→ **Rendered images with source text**
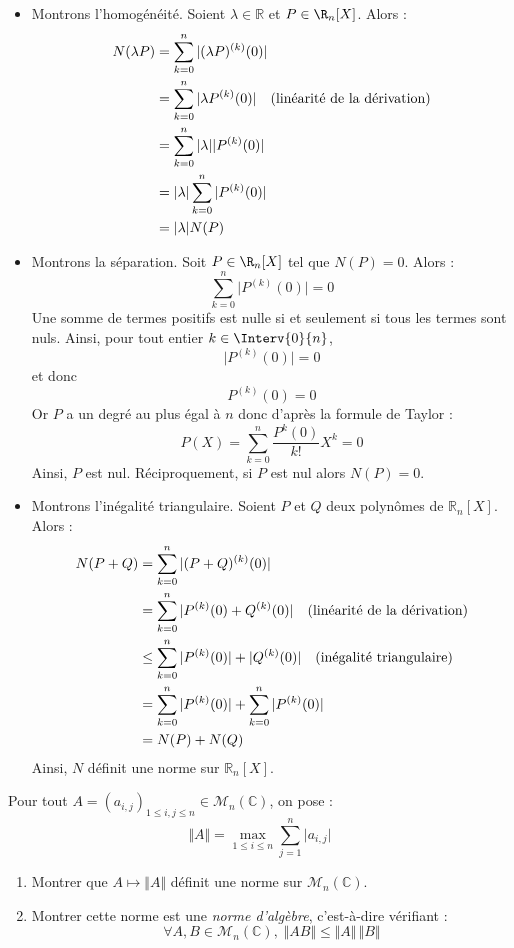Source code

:\documentclass[a4paper,10pt]{report}
\begin{document}
\begin{itemize}
\item Montrons l'homogénéité. Soient $\lambda \in \mathbb{R}$ et $P \in  \R_n[X ]$. Alors :
\begin{align*}
N(\lambda P) & =  \sum_{k = 0}^{ n } \vert (\lambda P)^{(k)} (0) \vert  \\
& =  \sum_{k = 0}^{ n }  \vert \lambda P^{(k)} (0) \vert \quad \hbox{(linéarité de la dérivation)} \\
& =  \sum_{k = 0}^{ n } \vert \lambda \vert \vert P^{(k)} (0) \vert \\
& = \vert \lambda \vert \sum_{k = 0}^{ n } \vert P^{(k)} (0) \vert \\
& = \vert \lambda \vert N(P) 
\end{align*}
\item Montrons la séparation. Soit $P \in  \R_n[X ]$ tel que $N(P)=0$. Alors :  
$$ \sum_{k = 0}^{ n } \vert P^{(k)} (0) \vert =0$$
Une somme de termes positifs est nulle si et seulement si tous les termes sont nuls. Ainsi, pour tout entier $k \in \Interv{0}{n}$,
$$  \vert P^{(k)} (0) \vert = 0$$
et donc 
$$   P^{(k)} (0)  = 0$$
Or $P$ a un degré au plus égal à $n$ donc d'après la formule de Taylor :
$$ P(X) = \sum_{k=0}^n \dfrac{P^{k}(0)}{k!} X^k = 0$$
Ainsi, $P$ est nul. Réciproquement, si $P$ est nul alors $N(P)=0$.
\item Montrons l'inégalité triangulaire. Soient $P$ et $Q$ deux polynômes de $\mathbb{R}_n[X]$. Alors :
\begin{align*}
N(P+Q) & = \sum_{k = 0}^{ n } \vert (P+Q)^{(k)} (0) \vert \\
& = \sum_{k = 0}^{ n } \vert P^{(k)} (0) +  Q^{(k)} (0) \vert \quad \hbox{(linéarité de la dérivation)} \\
& \leq \sum_{k = 0}^{ n } \vert P^{(k)} (0) \vert +  \vert Q^{(k)} (0) \vert \quad \hbox{(inégalité triangulaire)} \\
& = \sum_{k = 0}^{ n } \vert P^{(k)} (0) \vert + \sum_{k = 0}^{ n } \vert P^{(k)} (0) \vert \\
& = N(P) + N(Q)
\end{align*}
Ainsi, $N$ définit une norme sur $\mathbb{R}_n[X]$.
\end{itemize}


\begin{Exa} Pour tout $A = (a_{i,j})_{1 \leq i,j \leq n} \in \mathcal{M}_{n}(\mathbb{C})$, on pose :
  \[
  \Vert A \Vert = \max_{1 \leq i \leq n} \sum_{j = 1}^{n}  \vert a_{i,j} \vert
  \]
  \begin{enumerate}
  \item Montrer que $A \mapsto \Vert A \Vert$ définit une norme sur $\mathcal{M}_{n}(\mathbb{C})$.
  \item Montrer cette norme est une \textit{norme d'algèbre}, c'est-à-dire vérifiant :
    \[
    \forall A,B \in \mathcal{M}_{n}(\mathbb{C}),  \; \Vert AB \Vert \leq \Vert A \Vert \, \Vert B \Vert
    \]
  \end{enumerate}
\end{Exa}
\end{document}

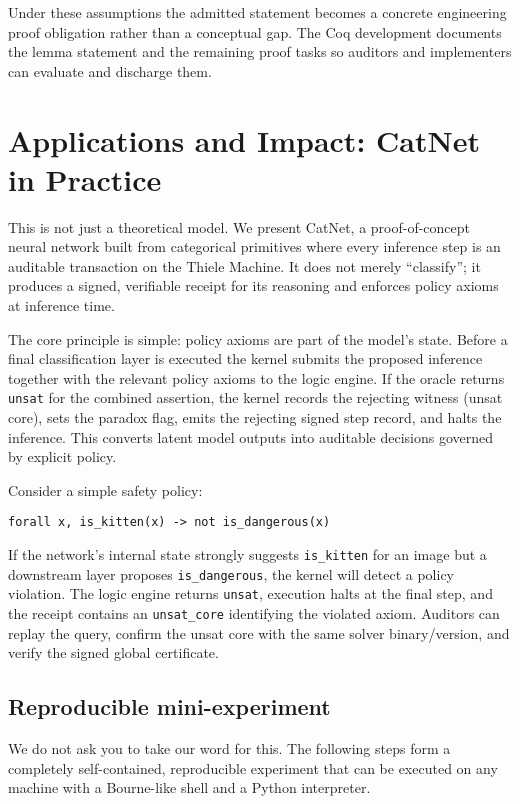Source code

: \documentclass[11pt]{article}
\begin{document}
Under these assumptions the admitted statement becomes a concrete engineering proof obligation rather than a conceptual gap. The Coq development documents the lemma statement and the remaining proof tasks so auditors and implementers can evaluate and discharge them.

\section{Applications and Impact: CatNet in Practice}
This is not just a theoretical model. We present CatNet, a proof-of-concept neural network built from categorical primitives where every inference step is an auditable transaction on the Thiele Machine. It does not merely ``classify''; it produces a signed, verifiable receipt for its reasoning and enforces policy axioms at inference time.

The core principle is simple: policy axioms are part of the model's state. Before a final classification layer is executed the kernel submits the proposed inference together with the relevant policy axioms to the logic engine. If the oracle returns \texttt{unsat} for the combined assertion, the kernel records the rejecting witness (unsat core), sets the paradox flag, emits the rejecting signed step record, and halts the inference. This converts latent model outputs into auditable decisions governed by explicit policy.

Consider a simple safety policy:
\begin{verbatim}
forall x, is_kitten(x) -> not is_dangerous(x)
\end{verbatim}
If the network's internal state strongly suggests \texttt{is\_kitten} for an image but a downstream layer proposes \texttt{is\_dangerous}, the kernel will detect a policy violation. The logic engine returns \texttt{unsat}, execution halts at the final step, and the receipt contains an \texttt{unsat\_core} identifying the violated axiom. Auditors can replay the query, confirm the unsat core with the same solver binary/version, and verify the signed global certificate.

\subsection{Reproducible mini-experiment}
We do not ask you to take our word for this. The following steps form a completely self-contained, reproducible experiment that can be executed on any machine with a Bourne-like shell and a Python interpreter.
\end{document}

→ **What is required**
Reproduce every line in the records above that contains the word "returns".

→ **Answer to the problem**
The core principle is simple: policy axioms are part of the model's state. Before a final classification layer is executed the kernel submits the proposed inference together with the relevant policy axioms to the logic engine. If the oracle returns \texttt{unsat} for the combined assertion, the kernel records the rejecting witness (unsat core), sets the paradox flag, emits the rejecting signed step record, and halts the inference. This converts latent model outputs into auditable decisions governed by explicit policy.
If the network's internal state strongly suggests \texttt{is\_kitten} for an image but a downstream layer proposes \texttt{is\_dangerous}, the kernel will detect a policy violation. The logic engine returns \texttt{unsat}, execution halts at the final step, and the receipt contains an \texttt{unsat\_core} identifying the violated axiom. Auditors can replay the query, confirm the unsat core with the same solver binary/version, and verify the signed global certificate.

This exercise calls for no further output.